Sull’ampio confine. Storie di cristiani nel Caucaso

Michele Zanzucchi - Città Nuova
Lidro "Sull'ampio confine"

La grande bufera che ha investito in questi anni la regione caucasica, linea di faglia tra Oriente e Occidente, manifestatasi con guerre, esodi ed eccidi, ha prodotto una comunicazione solitamente giornalistica e a tratti addirittura letteraria. Narratori del calibro di Kapuscinski hanno saputo dare voce a chi non ha voce, imprimendo il brivido della scoperta.
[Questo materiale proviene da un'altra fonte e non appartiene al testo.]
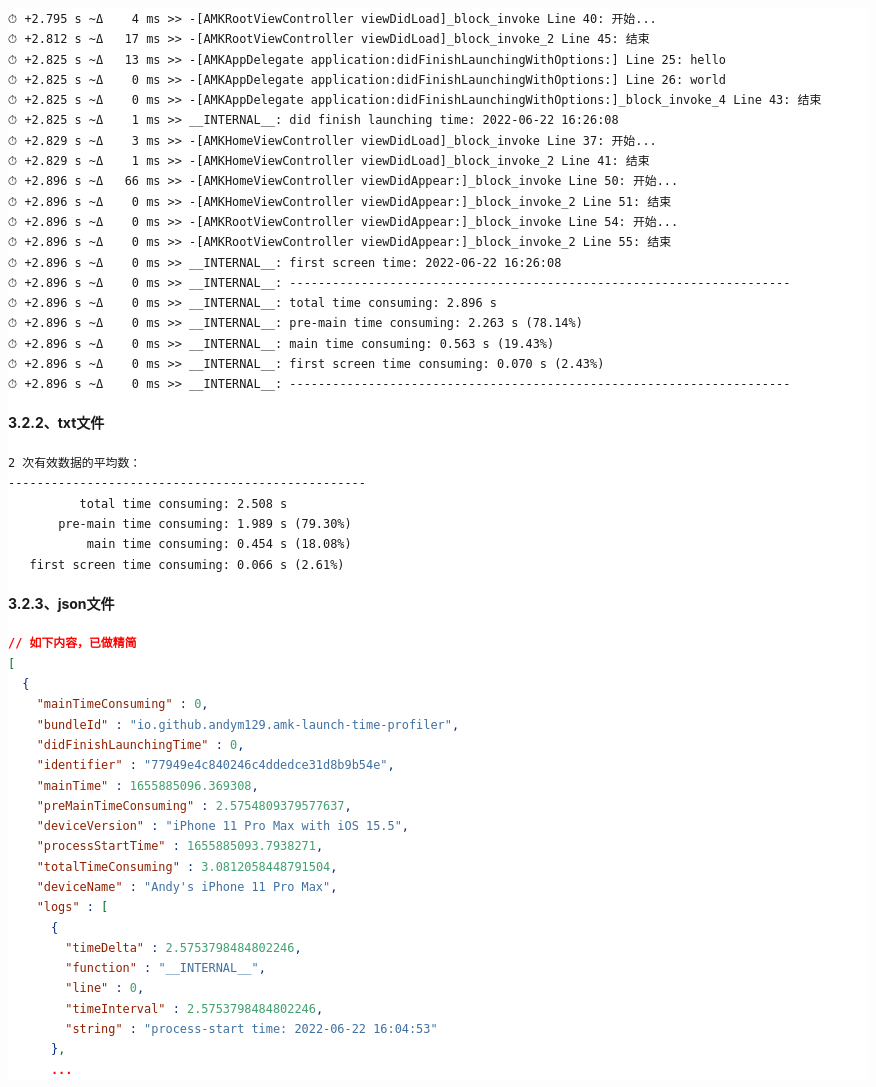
 ```
⏱ +2.795 s ~Δ    4 ms >> -[AMKRootViewController viewDidLoad]_block_invoke Line 40: 开始...
⏱ +2.812 s ~Δ   17 ms >> -[AMKRootViewController viewDidLoad]_block_invoke_2 Line 45: 结束
⏱ +2.825 s ~Δ   13 ms >> -[AMKAppDelegate application:didFinishLaunchingWithOptions:] Line 25: hello
⏱ +2.825 s ~Δ    0 ms >> -[AMKAppDelegate application:didFinishLaunchingWithOptions:] Line 26: world
⏱ +2.825 s ~Δ    0 ms >> -[AMKAppDelegate application:didFinishLaunchingWithOptions:]_block_invoke_4 Line 43: 结束
⏱ +2.825 s ~Δ    1 ms >> __INTERNAL__: did finish launching time: 2022-06-22 16:26:08
⏱ +2.829 s ~Δ    3 ms >> -[AMKHomeViewController viewDidLoad]_block_invoke Line 37: 开始...
⏱ +2.829 s ~Δ    1 ms >> -[AMKHomeViewController viewDidLoad]_block_invoke_2 Line 41: 结束
⏱ +2.896 s ~Δ   66 ms >> -[AMKHomeViewController viewDidAppear:]_block_invoke Line 50: 开始...
⏱ +2.896 s ~Δ    0 ms >> -[AMKHomeViewController viewDidAppear:]_block_invoke_2 Line 51: 结束
⏱ +2.896 s ~Δ    0 ms >> -[AMKRootViewController viewDidAppear:]_block_invoke Line 54: 开始...
⏱ +2.896 s ~Δ    0 ms >> -[AMKRootViewController viewDidAppear:]_block_invoke_2 Line 55: 结束
⏱ +2.896 s ~Δ    0 ms >> __INTERNAL__: first screen time: 2022-06-22 16:26:08
⏱ +2.896 s ~Δ    0 ms >> __INTERNAL__: ----------------------------------------------------------------------
⏱ +2.896 s ~Δ    0 ms >> __INTERNAL__: total time consuming: 2.896 s
⏱ +2.896 s ~Δ    0 ms >> __INTERNAL__: pre-main time consuming: 2.263 s (78.14%)
⏱ +2.896 s ~Δ    0 ms >> __INTERNAL__: main time consuming: 0.563 s (19.43%)
⏱ +2.896 s ~Δ    0 ms >> __INTERNAL__: first screen time consuming: 0.070 s (2.43%)
⏱ +2.896 s ~Δ    0 ms >> __INTERNAL__: ----------------------------------------------------------------------
```



#### 3.2.2、txt文件

```
2 次有效数据的平均数：
--------------------------------------------------
          total time consuming: 2.508 s 
       pre-main time consuming: 1.989 s (79.30%)
           main time consuming: 0.454 s (18.08%)
   first screen time consuming: 0.066 s (2.61%)
```



#### 3.2.3、json文件

```json
// 如下内容，已做精简
[
  {
    "mainTimeConsuming" : 0,
    "bundleId" : "io.github.andym129.amk-launch-time-profiler",
    "didFinishLaunchingTime" : 0,
    "identifier" : "77949e4c840246c4ddedce31d8b9b54e",
    "mainTime" : 1655885096.369308,
    "preMainTimeConsuming" : 2.5754809379577637,
    "deviceVersion" : "iPhone 11 Pro Max with iOS 15.5",
    "processStartTime" : 1655885093.7938271,
    "totalTimeConsuming" : 3.0812058448791504,
    "deviceName" : "Andy's iPhone 11 Pro Max",
    "logs" : [
      {
        "timeDelta" : 2.5753798484802246,
        "function" : "__INTERNAL__",
        "line" : 0,
        "timeInterval" : 2.5753798484802246,
        "string" : "process-start time: 2022-06-22 16:04:53"
      },
      ...
```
Zanzucchi, cronista-viaggiatore d’eccellenza, sta dentro la medesima vena letteraria, raccontando attraverso fonti dirette il vissuto di tanta umanità dolente e paradossalmente aperta alla speranza. Riaffiorano allora realtà distanti anni luce dal nostro immaginario, fatte di lingue, culture e rivendicazioni inedite, drammatiche e sconvolgenti, comunque intrise di un’umanità prorompente. Tante le storie di uomini e donne che l’autore ha incontrato, cristiani tutti d’un pezzo che vivono la loro fede con impegno, talvolta nella paura, in ogni caso solidali con la loro gente. C’è la Cabardino-Balcaria dove la convivenza è possibile; l’Inguscezia con la paura rinascente; la Cecenia, terra dell’abominio radicato; il Nagorno-Karabakh, l’armenità perduta e ritrovata; fino all’Azerbaijan che galleggia sul petrolio. L’assenza di ideologia e la presenza del Vangelo in ogni pagina testimoniano un cristianesimo in cui non contano i numeri ma la qualità della fede. Si legge d’un fiato, portando i segni dell’autore. È davvero tutt’uno con lui.